(Stored data)
┌────────

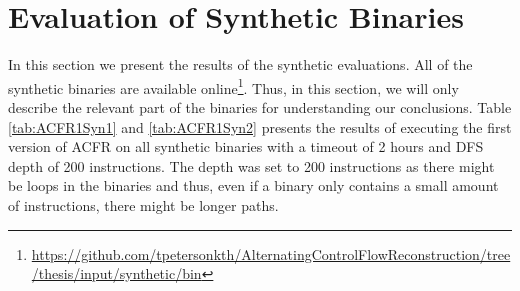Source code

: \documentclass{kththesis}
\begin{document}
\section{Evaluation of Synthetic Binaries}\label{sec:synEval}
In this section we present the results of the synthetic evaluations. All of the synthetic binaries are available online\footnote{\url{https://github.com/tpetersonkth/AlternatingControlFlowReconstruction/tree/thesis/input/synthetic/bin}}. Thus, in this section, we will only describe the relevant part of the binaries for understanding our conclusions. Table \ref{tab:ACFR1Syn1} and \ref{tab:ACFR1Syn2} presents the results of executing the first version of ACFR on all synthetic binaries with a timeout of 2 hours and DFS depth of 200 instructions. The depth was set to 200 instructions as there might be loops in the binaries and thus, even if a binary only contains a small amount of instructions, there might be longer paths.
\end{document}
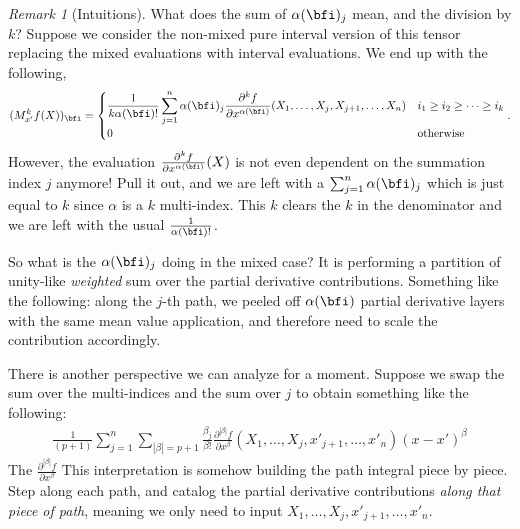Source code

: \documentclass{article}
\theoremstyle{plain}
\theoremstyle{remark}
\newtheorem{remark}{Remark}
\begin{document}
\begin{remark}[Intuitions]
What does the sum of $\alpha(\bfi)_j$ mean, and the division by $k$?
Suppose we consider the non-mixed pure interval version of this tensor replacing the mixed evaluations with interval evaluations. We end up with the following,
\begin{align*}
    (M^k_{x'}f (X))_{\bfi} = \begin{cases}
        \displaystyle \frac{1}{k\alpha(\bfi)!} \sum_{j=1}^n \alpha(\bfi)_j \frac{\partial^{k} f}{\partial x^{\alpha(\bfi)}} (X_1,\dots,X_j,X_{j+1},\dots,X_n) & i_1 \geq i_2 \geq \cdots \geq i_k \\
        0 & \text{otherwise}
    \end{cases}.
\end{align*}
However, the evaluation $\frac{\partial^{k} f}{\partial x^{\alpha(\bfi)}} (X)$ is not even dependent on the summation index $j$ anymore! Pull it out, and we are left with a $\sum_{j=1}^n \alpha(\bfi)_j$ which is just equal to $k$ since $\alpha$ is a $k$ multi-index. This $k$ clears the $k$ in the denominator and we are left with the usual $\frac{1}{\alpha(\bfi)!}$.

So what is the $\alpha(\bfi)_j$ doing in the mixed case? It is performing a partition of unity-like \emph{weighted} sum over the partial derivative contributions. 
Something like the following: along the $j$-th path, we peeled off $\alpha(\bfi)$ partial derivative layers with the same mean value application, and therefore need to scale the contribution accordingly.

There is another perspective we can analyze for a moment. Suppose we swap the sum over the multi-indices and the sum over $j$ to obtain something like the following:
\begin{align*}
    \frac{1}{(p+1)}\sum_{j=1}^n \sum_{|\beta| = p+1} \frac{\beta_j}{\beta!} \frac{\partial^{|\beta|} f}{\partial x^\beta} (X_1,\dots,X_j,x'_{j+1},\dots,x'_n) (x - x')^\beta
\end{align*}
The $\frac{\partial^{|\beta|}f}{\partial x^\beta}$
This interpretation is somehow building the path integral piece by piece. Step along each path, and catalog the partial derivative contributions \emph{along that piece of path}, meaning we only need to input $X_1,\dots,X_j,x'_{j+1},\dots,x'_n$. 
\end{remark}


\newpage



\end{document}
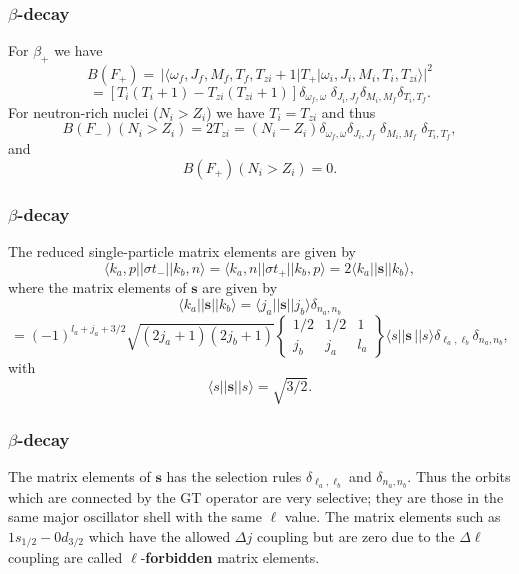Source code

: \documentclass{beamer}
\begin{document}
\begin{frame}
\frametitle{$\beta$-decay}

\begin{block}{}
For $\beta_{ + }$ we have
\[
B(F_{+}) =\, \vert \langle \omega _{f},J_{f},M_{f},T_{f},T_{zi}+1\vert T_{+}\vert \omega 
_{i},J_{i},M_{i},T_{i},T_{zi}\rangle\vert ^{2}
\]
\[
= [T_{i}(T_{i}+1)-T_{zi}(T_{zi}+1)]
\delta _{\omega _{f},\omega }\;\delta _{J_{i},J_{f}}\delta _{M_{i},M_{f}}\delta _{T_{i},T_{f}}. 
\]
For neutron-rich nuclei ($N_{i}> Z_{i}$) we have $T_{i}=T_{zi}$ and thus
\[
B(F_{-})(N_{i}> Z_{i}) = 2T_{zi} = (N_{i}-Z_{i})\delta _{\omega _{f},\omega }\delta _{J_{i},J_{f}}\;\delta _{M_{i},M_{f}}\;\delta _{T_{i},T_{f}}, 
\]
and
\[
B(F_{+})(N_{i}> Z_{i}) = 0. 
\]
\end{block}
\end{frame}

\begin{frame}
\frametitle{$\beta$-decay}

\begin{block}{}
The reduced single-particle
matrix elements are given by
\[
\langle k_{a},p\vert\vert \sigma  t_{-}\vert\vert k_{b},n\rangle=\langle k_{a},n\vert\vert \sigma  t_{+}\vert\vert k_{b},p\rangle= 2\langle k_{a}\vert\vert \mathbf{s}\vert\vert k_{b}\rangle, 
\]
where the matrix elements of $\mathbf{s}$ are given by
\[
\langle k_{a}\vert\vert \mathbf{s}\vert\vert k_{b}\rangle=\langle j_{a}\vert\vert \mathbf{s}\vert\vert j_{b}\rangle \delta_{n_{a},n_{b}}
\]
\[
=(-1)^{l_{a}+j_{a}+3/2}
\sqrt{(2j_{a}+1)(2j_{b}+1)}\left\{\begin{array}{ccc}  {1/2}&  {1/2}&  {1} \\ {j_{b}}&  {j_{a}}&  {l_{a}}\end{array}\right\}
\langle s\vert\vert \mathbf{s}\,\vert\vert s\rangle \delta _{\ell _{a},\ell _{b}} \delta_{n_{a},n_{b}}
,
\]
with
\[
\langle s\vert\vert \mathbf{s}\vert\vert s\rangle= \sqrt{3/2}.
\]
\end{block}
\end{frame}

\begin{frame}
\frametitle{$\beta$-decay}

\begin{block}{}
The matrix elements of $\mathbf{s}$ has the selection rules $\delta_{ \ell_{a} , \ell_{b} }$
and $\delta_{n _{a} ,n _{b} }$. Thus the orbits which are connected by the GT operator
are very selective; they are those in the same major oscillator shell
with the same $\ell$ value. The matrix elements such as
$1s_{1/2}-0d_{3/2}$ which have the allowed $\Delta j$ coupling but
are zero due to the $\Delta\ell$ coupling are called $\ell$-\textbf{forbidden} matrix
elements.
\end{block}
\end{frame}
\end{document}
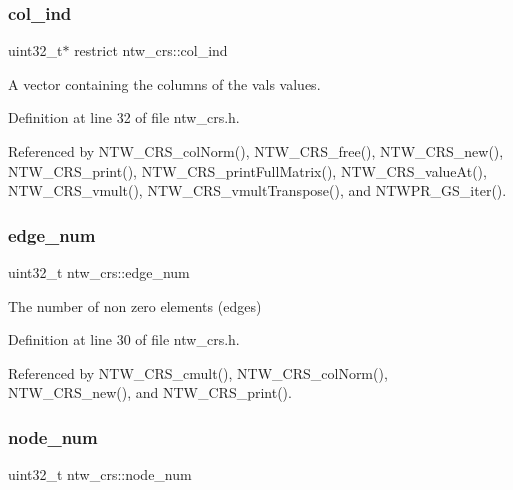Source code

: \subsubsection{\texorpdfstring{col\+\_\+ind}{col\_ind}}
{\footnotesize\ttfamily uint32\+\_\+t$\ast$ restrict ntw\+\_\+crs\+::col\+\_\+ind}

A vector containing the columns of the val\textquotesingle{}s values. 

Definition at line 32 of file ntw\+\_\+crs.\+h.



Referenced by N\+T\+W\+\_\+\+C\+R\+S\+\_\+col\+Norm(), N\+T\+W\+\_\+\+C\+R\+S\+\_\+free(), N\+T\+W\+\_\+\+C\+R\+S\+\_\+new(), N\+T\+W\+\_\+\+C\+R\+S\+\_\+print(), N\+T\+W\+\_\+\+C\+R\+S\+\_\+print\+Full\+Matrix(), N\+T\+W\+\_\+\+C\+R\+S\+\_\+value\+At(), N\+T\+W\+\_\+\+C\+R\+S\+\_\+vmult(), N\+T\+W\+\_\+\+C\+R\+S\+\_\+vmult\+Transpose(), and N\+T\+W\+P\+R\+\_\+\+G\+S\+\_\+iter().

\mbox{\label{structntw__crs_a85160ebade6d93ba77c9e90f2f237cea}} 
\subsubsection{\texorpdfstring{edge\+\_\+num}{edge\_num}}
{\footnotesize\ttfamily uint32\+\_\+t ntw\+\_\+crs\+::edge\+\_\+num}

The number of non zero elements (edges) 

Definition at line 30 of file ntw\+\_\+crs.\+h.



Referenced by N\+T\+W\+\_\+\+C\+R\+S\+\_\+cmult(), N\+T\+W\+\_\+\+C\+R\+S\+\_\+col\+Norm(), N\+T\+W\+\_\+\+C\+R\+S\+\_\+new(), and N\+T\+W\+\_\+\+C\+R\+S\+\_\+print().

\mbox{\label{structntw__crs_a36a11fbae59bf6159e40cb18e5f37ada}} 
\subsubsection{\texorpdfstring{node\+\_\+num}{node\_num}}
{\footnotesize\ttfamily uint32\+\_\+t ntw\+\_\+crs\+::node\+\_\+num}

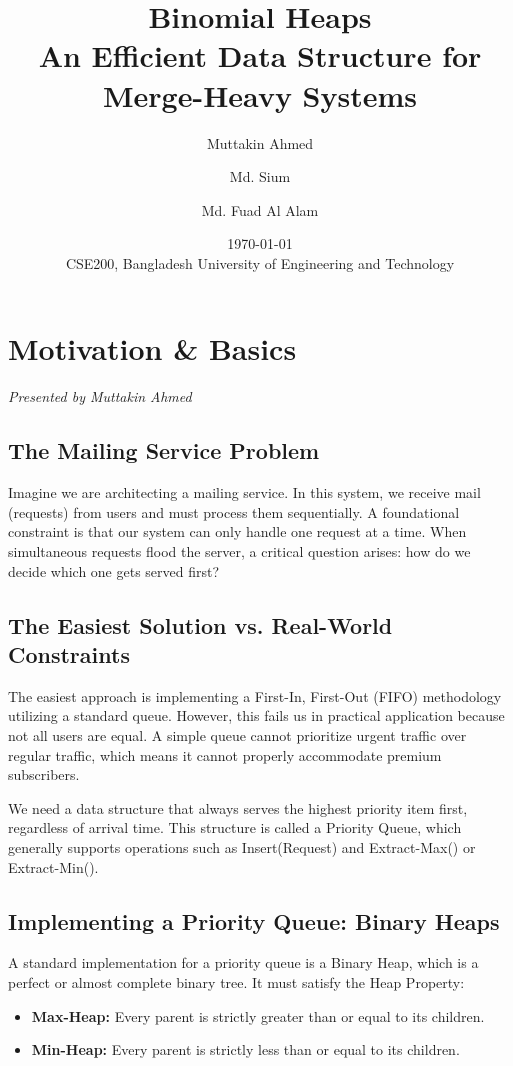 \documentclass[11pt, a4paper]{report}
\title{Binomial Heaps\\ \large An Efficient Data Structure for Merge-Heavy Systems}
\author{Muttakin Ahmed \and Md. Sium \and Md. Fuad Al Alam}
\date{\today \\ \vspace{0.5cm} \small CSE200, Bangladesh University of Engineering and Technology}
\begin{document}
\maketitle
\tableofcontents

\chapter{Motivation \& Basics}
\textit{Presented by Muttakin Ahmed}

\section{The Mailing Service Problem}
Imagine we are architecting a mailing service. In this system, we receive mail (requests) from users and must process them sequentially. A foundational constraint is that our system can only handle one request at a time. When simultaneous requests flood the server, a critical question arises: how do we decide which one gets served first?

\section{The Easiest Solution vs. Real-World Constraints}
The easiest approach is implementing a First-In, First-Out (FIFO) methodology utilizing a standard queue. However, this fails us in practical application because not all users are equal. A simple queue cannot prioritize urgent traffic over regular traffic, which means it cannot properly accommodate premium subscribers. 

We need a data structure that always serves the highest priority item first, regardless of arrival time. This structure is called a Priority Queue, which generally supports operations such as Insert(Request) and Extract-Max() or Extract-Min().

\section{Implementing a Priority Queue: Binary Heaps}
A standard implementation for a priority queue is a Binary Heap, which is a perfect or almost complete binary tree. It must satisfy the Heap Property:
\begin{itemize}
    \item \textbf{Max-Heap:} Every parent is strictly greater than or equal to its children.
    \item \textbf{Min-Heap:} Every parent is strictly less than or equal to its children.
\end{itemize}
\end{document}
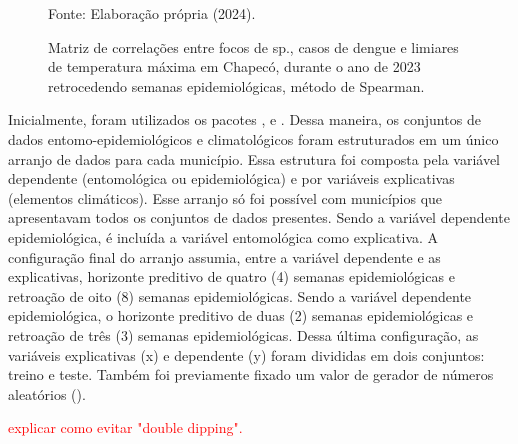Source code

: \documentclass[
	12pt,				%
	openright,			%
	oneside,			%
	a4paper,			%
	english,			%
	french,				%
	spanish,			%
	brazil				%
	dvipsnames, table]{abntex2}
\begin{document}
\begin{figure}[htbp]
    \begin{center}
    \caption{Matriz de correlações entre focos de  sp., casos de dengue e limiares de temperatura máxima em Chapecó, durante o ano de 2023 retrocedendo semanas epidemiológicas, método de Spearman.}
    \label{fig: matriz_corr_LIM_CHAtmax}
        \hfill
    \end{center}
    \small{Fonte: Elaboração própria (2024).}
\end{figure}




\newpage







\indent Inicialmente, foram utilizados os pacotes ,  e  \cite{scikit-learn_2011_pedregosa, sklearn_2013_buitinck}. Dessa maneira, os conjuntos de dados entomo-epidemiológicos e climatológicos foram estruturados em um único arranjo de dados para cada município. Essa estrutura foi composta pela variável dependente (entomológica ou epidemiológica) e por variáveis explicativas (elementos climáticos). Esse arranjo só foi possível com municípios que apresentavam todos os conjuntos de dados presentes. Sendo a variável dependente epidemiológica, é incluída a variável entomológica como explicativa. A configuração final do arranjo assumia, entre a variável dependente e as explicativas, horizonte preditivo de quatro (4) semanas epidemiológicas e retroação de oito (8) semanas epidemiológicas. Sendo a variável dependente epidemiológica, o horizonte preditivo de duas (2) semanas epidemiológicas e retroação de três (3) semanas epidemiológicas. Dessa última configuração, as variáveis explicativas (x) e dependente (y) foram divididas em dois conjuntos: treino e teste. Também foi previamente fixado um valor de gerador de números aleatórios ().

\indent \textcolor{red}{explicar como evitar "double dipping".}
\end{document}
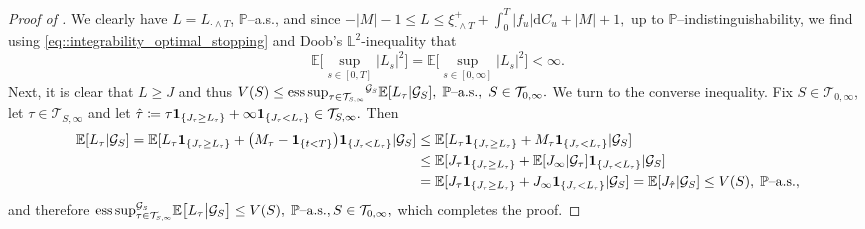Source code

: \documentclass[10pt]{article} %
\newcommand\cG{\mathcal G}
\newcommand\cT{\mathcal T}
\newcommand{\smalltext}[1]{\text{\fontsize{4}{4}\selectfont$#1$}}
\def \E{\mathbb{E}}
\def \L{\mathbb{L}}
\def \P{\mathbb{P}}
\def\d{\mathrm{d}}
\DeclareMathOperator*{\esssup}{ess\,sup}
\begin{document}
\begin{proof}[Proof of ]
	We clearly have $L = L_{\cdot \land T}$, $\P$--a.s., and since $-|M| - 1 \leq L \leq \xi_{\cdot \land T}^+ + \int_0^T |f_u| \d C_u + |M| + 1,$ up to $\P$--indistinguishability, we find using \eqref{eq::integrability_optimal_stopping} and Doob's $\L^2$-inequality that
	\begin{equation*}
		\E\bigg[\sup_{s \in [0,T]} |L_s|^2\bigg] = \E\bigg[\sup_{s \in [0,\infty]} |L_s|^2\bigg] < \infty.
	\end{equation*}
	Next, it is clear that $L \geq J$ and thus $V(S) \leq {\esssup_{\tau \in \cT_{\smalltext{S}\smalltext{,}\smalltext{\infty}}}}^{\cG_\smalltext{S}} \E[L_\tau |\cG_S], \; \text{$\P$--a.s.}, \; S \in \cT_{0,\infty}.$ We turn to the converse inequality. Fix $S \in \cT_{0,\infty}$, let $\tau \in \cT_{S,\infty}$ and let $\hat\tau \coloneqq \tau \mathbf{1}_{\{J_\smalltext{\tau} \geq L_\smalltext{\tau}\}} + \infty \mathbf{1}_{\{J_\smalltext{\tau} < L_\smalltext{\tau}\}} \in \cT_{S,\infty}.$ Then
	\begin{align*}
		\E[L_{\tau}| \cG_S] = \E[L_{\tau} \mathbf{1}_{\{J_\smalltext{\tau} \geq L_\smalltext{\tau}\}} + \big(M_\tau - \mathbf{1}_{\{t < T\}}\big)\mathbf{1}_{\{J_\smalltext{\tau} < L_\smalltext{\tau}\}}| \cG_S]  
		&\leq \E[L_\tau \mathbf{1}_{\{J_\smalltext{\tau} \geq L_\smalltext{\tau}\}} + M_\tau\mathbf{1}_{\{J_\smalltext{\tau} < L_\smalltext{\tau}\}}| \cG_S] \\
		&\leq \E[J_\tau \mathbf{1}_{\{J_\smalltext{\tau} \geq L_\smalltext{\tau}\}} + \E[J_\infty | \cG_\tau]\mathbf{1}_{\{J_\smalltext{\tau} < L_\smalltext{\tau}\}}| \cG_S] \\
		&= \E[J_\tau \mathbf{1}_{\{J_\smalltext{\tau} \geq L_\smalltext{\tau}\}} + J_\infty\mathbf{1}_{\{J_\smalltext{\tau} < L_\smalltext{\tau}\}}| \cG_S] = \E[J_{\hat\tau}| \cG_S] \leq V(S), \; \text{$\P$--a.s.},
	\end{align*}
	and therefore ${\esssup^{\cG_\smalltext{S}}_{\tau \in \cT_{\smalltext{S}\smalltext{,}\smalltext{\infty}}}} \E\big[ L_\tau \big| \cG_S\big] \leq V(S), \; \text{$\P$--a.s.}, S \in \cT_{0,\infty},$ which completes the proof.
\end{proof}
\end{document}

└────────

Activity - Reply with nothing except the number of lines in the records that include the word "children".

Answer to this problem - 2